[Listed records — start]

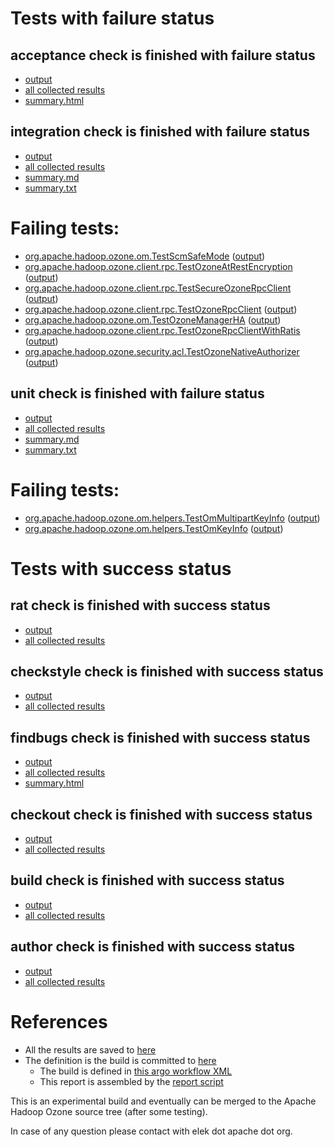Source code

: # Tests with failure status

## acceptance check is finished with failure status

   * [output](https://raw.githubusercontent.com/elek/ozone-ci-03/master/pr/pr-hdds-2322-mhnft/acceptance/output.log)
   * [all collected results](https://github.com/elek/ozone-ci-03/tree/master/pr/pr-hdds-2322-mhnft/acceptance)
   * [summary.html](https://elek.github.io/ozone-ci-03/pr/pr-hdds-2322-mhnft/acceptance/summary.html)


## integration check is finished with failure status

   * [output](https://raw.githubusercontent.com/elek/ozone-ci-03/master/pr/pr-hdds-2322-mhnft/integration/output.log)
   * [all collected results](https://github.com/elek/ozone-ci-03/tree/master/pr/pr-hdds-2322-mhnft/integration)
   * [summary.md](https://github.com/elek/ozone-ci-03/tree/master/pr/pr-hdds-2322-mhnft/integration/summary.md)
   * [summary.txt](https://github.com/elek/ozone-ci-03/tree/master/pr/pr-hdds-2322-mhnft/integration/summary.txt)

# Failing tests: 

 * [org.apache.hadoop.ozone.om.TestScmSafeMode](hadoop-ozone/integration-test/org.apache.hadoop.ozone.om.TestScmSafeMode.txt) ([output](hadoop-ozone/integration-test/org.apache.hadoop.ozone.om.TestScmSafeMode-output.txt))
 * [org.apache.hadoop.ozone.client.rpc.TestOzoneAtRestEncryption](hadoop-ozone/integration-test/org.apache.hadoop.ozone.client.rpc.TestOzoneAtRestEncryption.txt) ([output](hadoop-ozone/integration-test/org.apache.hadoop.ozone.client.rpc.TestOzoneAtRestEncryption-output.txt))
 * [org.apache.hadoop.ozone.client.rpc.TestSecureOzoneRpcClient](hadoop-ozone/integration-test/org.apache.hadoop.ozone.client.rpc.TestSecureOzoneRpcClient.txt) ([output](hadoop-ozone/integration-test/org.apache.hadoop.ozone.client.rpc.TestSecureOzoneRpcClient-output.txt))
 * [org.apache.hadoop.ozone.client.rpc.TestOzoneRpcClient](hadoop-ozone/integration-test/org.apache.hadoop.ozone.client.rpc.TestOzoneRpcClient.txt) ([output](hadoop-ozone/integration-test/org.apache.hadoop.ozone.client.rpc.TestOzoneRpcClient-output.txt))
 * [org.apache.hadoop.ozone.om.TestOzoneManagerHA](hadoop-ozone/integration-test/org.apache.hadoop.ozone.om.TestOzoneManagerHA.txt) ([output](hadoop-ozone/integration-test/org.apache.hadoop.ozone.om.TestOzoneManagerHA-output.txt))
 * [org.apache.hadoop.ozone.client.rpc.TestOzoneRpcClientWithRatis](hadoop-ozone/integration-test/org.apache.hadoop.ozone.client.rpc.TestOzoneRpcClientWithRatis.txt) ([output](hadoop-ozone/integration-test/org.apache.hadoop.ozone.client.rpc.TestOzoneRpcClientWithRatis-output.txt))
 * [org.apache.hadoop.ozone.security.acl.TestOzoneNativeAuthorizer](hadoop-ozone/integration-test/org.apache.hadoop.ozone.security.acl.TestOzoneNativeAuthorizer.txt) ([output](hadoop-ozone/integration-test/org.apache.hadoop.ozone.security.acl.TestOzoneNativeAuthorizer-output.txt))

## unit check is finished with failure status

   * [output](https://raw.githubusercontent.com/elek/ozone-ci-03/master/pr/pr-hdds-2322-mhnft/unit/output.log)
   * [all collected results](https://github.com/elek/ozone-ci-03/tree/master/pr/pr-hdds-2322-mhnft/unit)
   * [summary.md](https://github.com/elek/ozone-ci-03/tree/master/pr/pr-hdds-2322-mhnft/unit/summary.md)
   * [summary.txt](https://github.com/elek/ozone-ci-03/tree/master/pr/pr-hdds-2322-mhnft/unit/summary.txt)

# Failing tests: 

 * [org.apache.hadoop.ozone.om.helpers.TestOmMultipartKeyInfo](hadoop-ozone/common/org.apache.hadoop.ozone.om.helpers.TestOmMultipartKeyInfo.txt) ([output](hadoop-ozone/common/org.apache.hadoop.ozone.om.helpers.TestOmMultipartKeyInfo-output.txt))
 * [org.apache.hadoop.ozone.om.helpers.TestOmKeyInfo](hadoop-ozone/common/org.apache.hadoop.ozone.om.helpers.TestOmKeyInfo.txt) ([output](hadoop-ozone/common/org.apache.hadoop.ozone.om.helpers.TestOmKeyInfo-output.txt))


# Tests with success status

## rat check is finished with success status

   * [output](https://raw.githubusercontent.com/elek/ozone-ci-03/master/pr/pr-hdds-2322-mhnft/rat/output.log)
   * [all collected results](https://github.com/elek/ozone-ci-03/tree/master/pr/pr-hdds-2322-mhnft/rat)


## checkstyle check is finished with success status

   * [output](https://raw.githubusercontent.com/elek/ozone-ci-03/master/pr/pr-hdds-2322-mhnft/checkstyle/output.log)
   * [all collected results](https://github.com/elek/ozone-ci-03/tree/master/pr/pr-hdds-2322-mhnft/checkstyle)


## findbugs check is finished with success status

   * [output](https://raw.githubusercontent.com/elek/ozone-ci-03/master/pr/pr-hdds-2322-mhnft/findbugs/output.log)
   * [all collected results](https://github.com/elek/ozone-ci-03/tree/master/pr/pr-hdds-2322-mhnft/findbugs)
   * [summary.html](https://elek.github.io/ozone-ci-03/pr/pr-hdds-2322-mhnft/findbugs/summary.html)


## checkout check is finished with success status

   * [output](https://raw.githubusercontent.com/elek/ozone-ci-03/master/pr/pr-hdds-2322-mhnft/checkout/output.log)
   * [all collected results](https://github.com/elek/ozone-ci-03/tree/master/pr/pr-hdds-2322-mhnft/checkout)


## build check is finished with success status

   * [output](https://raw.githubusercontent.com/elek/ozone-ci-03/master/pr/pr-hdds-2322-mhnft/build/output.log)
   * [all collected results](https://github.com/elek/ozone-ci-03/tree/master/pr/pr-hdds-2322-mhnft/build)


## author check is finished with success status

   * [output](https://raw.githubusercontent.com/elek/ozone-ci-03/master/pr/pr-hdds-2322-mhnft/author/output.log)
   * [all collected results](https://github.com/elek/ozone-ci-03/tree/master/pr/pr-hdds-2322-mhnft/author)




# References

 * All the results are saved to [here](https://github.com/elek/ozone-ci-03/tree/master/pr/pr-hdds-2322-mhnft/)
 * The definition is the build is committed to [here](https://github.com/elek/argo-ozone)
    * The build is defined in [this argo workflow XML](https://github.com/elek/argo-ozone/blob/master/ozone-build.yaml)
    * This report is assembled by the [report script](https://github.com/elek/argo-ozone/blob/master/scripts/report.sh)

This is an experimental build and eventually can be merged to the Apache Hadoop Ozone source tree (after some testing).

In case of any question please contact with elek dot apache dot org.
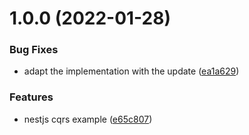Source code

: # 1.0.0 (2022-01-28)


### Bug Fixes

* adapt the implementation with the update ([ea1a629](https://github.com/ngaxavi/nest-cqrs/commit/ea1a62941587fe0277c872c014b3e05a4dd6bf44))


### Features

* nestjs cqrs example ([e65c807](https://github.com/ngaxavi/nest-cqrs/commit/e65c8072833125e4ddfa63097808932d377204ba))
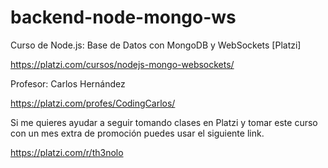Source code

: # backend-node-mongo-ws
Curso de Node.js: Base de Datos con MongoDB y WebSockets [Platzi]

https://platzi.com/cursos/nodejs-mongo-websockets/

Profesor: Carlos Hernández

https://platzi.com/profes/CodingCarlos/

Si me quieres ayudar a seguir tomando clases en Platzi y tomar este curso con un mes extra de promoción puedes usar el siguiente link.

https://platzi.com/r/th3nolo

[Listed records — finish]

Instructions to follow
Where the string "build" appears in a line of the entries, that line counts; state the total number of such lines and nothing else.

Output for this exercise
6